"Tantalum Thin Film Electrochemical pH Sensor"Table 1 Comparison of work performed on Ta thin films for pH sensing using several techniques
Table 2 Process parameters of Ta coating thin film Due to the good adhesion and chemical stability of Ta film, Ta film was prepared on glass substrate by tantalum vapor deposition technique. The structure, roughness and surface morphology of these films were further characterized using XRD, CCI and SEM techniques, respectively. Figure1 XRD data of Ta film and after exposure to harsh solvent (HCl) for different time
The Ta film thickness of 1 μm soaked in pH 1.0 solution for 15 minutes showed a thickness similar to that before use. Based on the XRD patterns and thickness measurement data, it can be said that the material maintained its structure during the experiments in low pH solution, which confirmed its stability.
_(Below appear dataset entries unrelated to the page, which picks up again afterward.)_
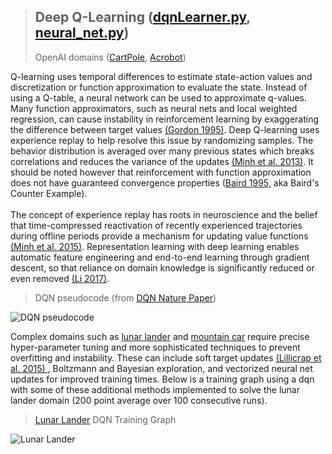 > ## Deep Q-Learning (<a href="https://github.com/jlm429/RL/blob/master/dqn/dqnLearner.py">dqnLearner.py</a>, <a href="https://github.com/jlm429/RL/blob/master/dqn/neural_net.py">neural_net.py</a>)  
> OpenAI domains (<a href="https://gym.openai.com/envs/CartPole-v0/">CartPole</a>, <a href="https://gym.openai.com/envs/Acrobot-v1/">Acrobot</a>)

Q-learning uses temporal differences to estimate state-action values and discretization or function approximation to evaluate the state.
Instead of using a Q-table, a neural network can be used to approximate q-values. Many function
approximators, such as neural nets and local weighted regression, can cause instability in reinforcement
learning by exaggerating the difference between target values 
<a href="https://www.sciencedirect.com/science/article/pii/B9781558603776500402"> (Gordon 1995)</a>. Deep Q-learning 
uses experience replay to help resolve this issue by randomizing samples. The 
behavior distribution is averaged over many previous states which breaks correlations and reduces the
variance of the updates <a href="https://arxiv.org/pdf/1312.5602.pdf"> (Minh et al. 2013)</a>. It should be noted however that reinforcement with function 
approximation does not have guaranteed convergence properties (<a href="http://www.leemon.com/papers/1995b.pdf">Baird 1995,</a> aka Baird's Counter Example).  
<br>
The concept of experience replay has roots in neuroscience
and the belief that time-compressed reactivation of recently experienced trajectories during offline periods
provide a mechanism for updating value functions <a href="https://storage.googleapis.com/deepmind-media/dqn/DQNNaturePaper.pdf"> (Minh et al. 2015)</a>. 
Representation learning with deep learning enables automatic feature engineering and end-to-end learning through gradient descent, so that
reliance on domain knowledge is significantly reduced or even removed
<a href="https://arxiv.org/pdf/1701.07274.pdf"> (Li 2017)</a>.  

>DQN pseudocode (from <a href="https://storage.googleapis.com/deepmind-media/dqn/DQNNaturePaper.pdf"> DQN Nature Paper</a>)

![DQN pseudocode](https://github.com/jlm429/RL/blob/master/images/dqnpseudocode.PNG)

Complex domains such as <a href="https://gym.openai.com/envs/LunarLander-v2/">lunar lander</a> and 
<a href="https://gym.openai.com/envs/MountainCarContinuous-v0/"> mountain car</a> require precise hyper-parameter tuning and more sophisticated
techniques to prevent overfitting and instability.  These can include soft target updates 
<a href="https://arxiv.org/pdf/1509.02971.pdf"> (Lillicrap et al. 2015) </a>, Boltzmann and Bayesian exploration, and 
vectorized neural net updates for improved training times.  Below is a training graph using a dqn with some of these additional methods implemented 
to solve the lunar lander domain (200 point average over 100 consecutive runs).   

><a href="https://gym.openai.com/envs/LunarLander-v2/"> Lunar Lander</a> DQN Training Graph  

![Lunar Lander](https://github.com/jlm429/RL/blob/master/images/lunarlander.PNG)

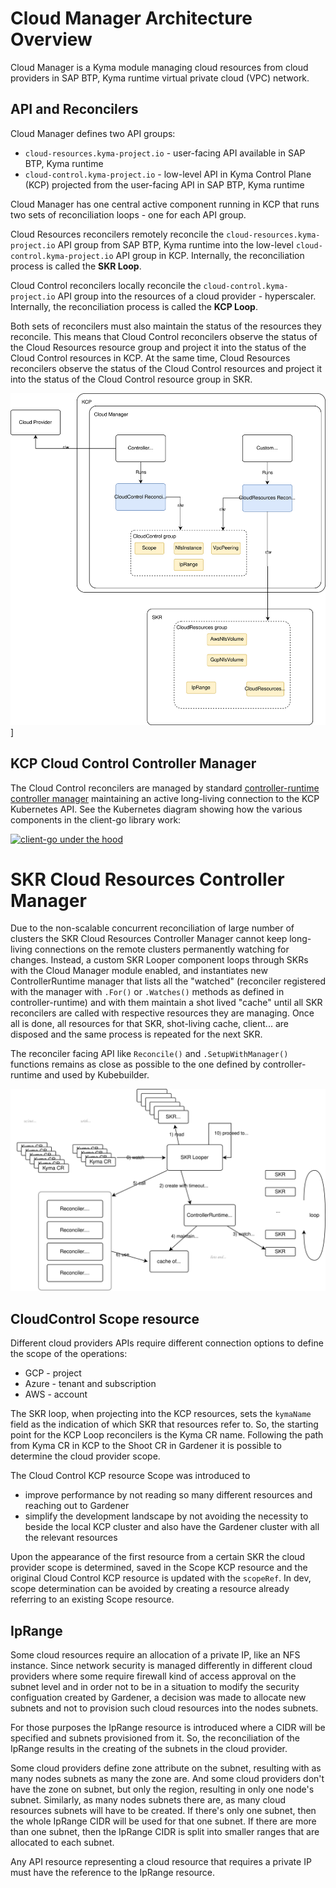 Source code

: # Cloud Manager Architecture Overview

Cloud Manager is a Kyma module managing cloud resources from cloud providers in SAP BTP, Kyma runtime virtual private cloud (VPC) network. 

## API and Reconcilers

Cloud Manager defines two API groups:
* `cloud-resources.kyma-project.io` - user-facing API available in SAP BTP, Kyma runtime
* `cloud-control.kyma-project.io` - low-level API in Kyma Control Plane (KCP) projected from the user-facing API in SAP BTP, Kyma runtime

Cloud Manager has one central active component running in KCP that runs two sets of reconciliation loops - one for each API group.

Cloud Resources reconcilers remotely reconcile the `cloud-resources.kyma-project.io` API group 
from SAP BTP, Kyma runtime into the low-level `cloud-control.kyma-project.io` API group in KCP. Internally, the reconciliation process is called the **SKR Loop**.

Cloud Control reconcilers locally reconcile the `cloud-control.kyma-project.io` API group into the 
resources of a cloud provider - hyperscaler. Internally, the reconciliation process is called the **KCP Loop**.

Both sets of reconcilers must also maintain the status of the resources they reconcile. This means that Cloud Control 
reconcilers observe the status of the Cloud Resources resource group and project it into the status of the Cloud Control 
resources in KCP. At the same time, Cloud Resources reconcilers observe the status of the Cloud Control resources and 
project it into the status of the Cloud Control resource group in SKR.


![API and Reconcilers](./assets/api-and-reconcilers.drawio.svg "API and Reconcilers")]

## KCP Cloud Control Controller Manager

The Cloud Control reconcilers are managed by standard 
[controller-runtime controller manager](https://github.com/kubernetes/sample-controller/blob/master/docs/controller-client-go.md) 
maintaining an active long-living connection to the KCP Kubernetes API. See the Kubernetes diagram showing how the various components in the client-go library work:

[![client-go under the hood](https://raw.githubusercontent.com/kubernetes/sample-controller/master/docs/images/client-go-controller-interaction.jpeg)](https://github.com/kubernetes/sample-controller/blob/master/docs/controller-client-go.md)

# SKR Cloud Resources Controller Manager

Due to the non-scalable concurrent reconciliation of large number of clusters the SKR Cloud Resources Controller Manager 
cannot keep long-living connections on the remote clusters permanently watching for changes. Instead, a custom
SKR Looper component loops through SKRs with the Cloud Manager module enabled, and instantiates new 
ControllerRuntime manager that lists all the "watched" (reconciler registered with the manager with `.For()` or `.Watches()` 
methods as defined in controller-runtime) and with them maintain a shot lived "cache" until all SKR reconcilers are 
called with respective resources they are managing. Once all is done, all resources for that SKR, shot-living cache, client... 
are disposed and the same process is repeated for the next SKR. 

The reconciler facing API like `Reconcile()` and `.SetupWithManager()` functions remains as close as possible to 
the one defined by controller-runtime and used by Kubebuilder. 

![SKR Controller Manager](./assets/skr-controller-manager.drawio.svg)


## CloudControl Scope resource

Different cloud providers APIs require different connection options to define the scope of the operations:
* GCP - project
* Azure - tenant and subscription
* AWS - account

The SKR loop, when projecting into the KCP resources, sets the `kymaName` field as the indication of which SKR that 
resources refer to. So, the starting point for the KCP Loop reconcilers is the Kyma CR name. Following the path from 
Kyma CR in KCP to the Shoot CR in Gardener it is possible to determine the cloud provider scope. 

The Cloud Control KCP resource Scope was introduced to 
* improve performance by not reading so many different resources and reaching out to Gardener
* simplify the development landscape by not avoiding the necessity to beside the local KCP cluster and also have the Gardener cluster 
  with all the relevant resources

Upon the appearance of the first resource from a certain SKR the cloud provider scope is determined, saved in the 
Scope KCP resource and the original Cloud Control KCP resource is updated with the `scopeRef`. In dev, scope determination 
can be avoided by creating a resource already referring to an existing Scope resource. 

## IpRange

Some cloud resources require an allocation of a private IP, like an NFS instance. Since network security is managed 
differently in different cloud providers where some require firewall kind of access approval on the subnet level and 
in order not to be in a situation to modify the security configuation created by Gardener, a decision was made to 
allocate new subnets and not to provision such cloud resources into the nodes subnets. 

For those purposes the IpRange resource is introduced where a CIDR will be specified and subnets provisioned from it. 
So, the reconciliation of the IpRange results in the creating of the subnets in the cloud provider.

Some cloud providers define zone attribute on the subnet, resulting with as many nodes subnets as many the zone are. 
And some cloud providers don't have the zone on subnet, but only the region, resulting in only one node's subnet. 
Similarly, as many nodes subnets there are, as many cloud resources subnets will have to be created. If there's only 
one subnet, then the whole IpRange CIDR will be used for that one subnet. If there are more than one subnet, then 
the IpRange CIDR is split into smaller ranges that are allocated to each subnet. 

Any API resource representing a cloud resource that requires a private IP must have the reference to the IpRange resource.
The roughness of the Ta film was measured using the CCI technique and found to be 0.3 nm (Figure 2), which shows better film quality. Figure2 CCI surface image and roughness map of Ta film
Figure 3(a) and (b) show the cross-section and 2D surface morphology of the electrode material before the sensing study. However, Figures 3(c) and (d) represent the cross-section and 2D surface morphology of the electrode material after immersion in 1.0 pH solution for 15 min. It again confirmed that the electrode material did not dissolve in solution and remained stable during the study.
Figure4 (a) SEM image of bare Ta film, (b) SEM image of cross-section of bare Ta film, (c) SEM image of used Ta film, (d) SEM image of cross-section of used Ta film image
In the case of Ta thin film surfaces, the relocation of electric potential and charge will occur during the interaction of the two different surfaces (ie, solid and liquid).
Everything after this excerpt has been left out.